Used with default settings, upload-and-update will start by uploading the .egg or .jar file. It will then go find all jobs that use the same major version of the library and update them to point to the new version. Finally, it will clean up outdated versions in the production library. No libraries in any other folders will ever be deleted.

If you’re nervous about deleting files, you can always use the --no-cleanup flag and no files will be deleted or overwritten. If you’re confident in your CI/CD system, however, leaving the cleanup variable set to True will keep your production folder tidy, with only the most current version of each major release of each library.

This command will print out a message letting you know (1) the name of the egg or jar that was uploaded, (2) the list of jobs currently using the same major version of this library, (3) the list of jobs updated - this should match number 2, and (4) any old versions removed - if you haven’t used the --no-cleanup flag.

In the same way as upload, if you try to upload a library to Databricks that already exists there with the same version, a warning will be printed instructing the user to update the version if a change has been made. Without a version change the new library will not be uploaded.

$ stork upload-and-update --help
Usage: stork upload-and-update [OPTIONS]

  The egg that the provided path points to will be uploaded to Databricks.
  All jobs which use the same major version of the library will be updated
  to use the new version, and all version of this library in the production
  folder with the same major version and a lower minor version will  be
  deleted.

  Unlike `upload`, `upload_and_update` does not ask for a folder because it
  relies on the production folder specified in the config.
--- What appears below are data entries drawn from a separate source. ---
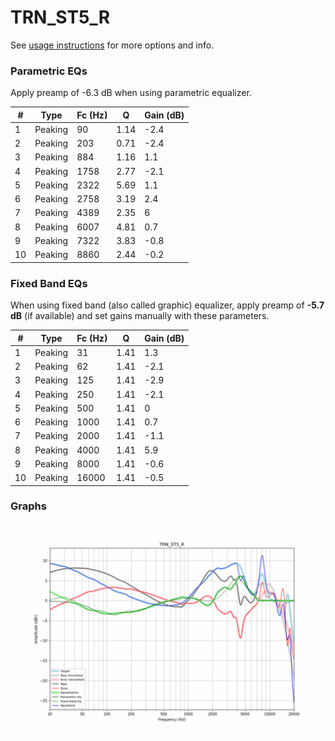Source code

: # TRN_ST5_R
See [usage instructions](https://github.com/jaakkopasanen/AutoEq#usage) for more options and info.

### Parametric EQs
Apply preamp of -6.3 dB when using parametric equalizer.

|   # | Type    |   Fc (Hz) |    Q |   Gain (dB) |
|-----|---------|-----------|------|-------------|
|   1 | Peaking |        90 | 1.14 |        -2.4 |
|   2 | Peaking |       203 | 0.71 |        -2.4 |
|   3 | Peaking |       884 | 1.16 |         1.1 |
|   4 | Peaking |      1758 | 2.77 |        -2.1 |
|   5 | Peaking |      2322 | 5.69 |         1.1 |
|   6 | Peaking |      2758 | 3.19 |         2.4 |
|   7 | Peaking |      4389 | 2.35 |         6   |
|   8 | Peaking |      6007 | 4.81 |         0.7 |
|   9 | Peaking |      7322 | 3.83 |        -0.8 |
|  10 | Peaking |      8860 | 2.44 |        -0.2 |

### Fixed Band EQs
When using fixed band (also called graphic) equalizer, apply preamp of **-5.7 dB** (if available) and set gains manually with these parameters.

|   # | Type    |   Fc (Hz) |    Q |   Gain (dB) |
|-----|---------|-----------|------|-------------|
|   1 | Peaking |        31 | 1.41 |         1.3 |
|   2 | Peaking |        62 | 1.41 |        -2.1 |
|   3 | Peaking |       125 | 1.41 |        -2.9 |
|   4 | Peaking |       250 | 1.41 |        -2.1 |
|   5 | Peaking |       500 | 1.41 |         0   |
|   6 | Peaking |      1000 | 1.41 |         0.7 |
|   7 | Peaking |      2000 | 1.41 |        -1.1 |
|   8 | Peaking |      4000 | 1.41 |         5.9 |
|   9 | Peaking |      8000 | 1.41 |        -0.6 |
|  10 | Peaking |     16000 | 1.41 |        -0.5 |

### Graphs
![](./TRN_ST5_R.png)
This is to
  protect against accidentally updating jobs to versions of a library still
  in testing/development.

  All egg names already in Databricks must be properly formatted  with
  versions of the form <name>-0.0.0.

Options:
  -p, --path TEXT           path to egg file with name as output from
                            setuptools (e.g. dist/new_library-1.0.0-py3.6.egg)
                            [required]

  -t, --token TEXT          Databricks API key with admin permissions on all
                            jobs using library - optional, read from
                            `.storkcfg` if not provided

  --cleanup / --no-cleanup  if cleanup, remove outdated files from production
                            folder; if no-cleanup, remove nothing  [default:
                            True]

  -v, --verbosity LVL       Either CRITICAL, ERROR, WARNING, INFO or DEBUG
  --help                    Show this message and exit.

For more info about usage, check out the Tutorials.

Create cluster

create-cluster can be used anytime by anyone and promises not to break anything. It simply creates a new cluster and will create a second cluster if a cluster with the same name alreay exists. Note: this command calls APIs on a Databricks account that runs AWS (not Azure); there is not guarantee it will work with an Azure Databricks account.
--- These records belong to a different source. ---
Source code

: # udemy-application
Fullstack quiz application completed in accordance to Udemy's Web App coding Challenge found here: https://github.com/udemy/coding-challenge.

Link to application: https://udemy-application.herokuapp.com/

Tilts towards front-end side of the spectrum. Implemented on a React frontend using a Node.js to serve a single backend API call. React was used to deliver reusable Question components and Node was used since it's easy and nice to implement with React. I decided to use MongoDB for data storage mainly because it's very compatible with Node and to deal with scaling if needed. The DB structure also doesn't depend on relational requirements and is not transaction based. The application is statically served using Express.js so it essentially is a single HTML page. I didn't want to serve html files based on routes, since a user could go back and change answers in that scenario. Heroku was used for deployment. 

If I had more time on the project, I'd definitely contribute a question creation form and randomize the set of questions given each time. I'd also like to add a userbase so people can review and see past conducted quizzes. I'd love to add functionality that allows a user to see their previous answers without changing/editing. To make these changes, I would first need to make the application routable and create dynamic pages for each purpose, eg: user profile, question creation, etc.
If you’ve set up your .storkcfg file using the configure command, you only need to provide a job_id and optionally a cluster_name, but can also override the default api token if desired.

This command will print out a message letting you know the name of the cluster that was created.

$ stork create-cluster --help
Usage: stork create-cluster [OPTIONS]

  Create a cluster based on a job id

Options:
  -j, --job_id TEXT        job id of job you want to debug  [required]
  -c, --cluster_name TEXT  Cluster Name- optional, use default value if not
                           provided

  -t, --token TEXT         Databricks API key - optional, read from
                           `.storkcfg` if not provided

  -v, --verbosity LVL      Either CRITICAL, ERROR, WARNING, INFO or DEBUG
  --help                   Show this message and exit.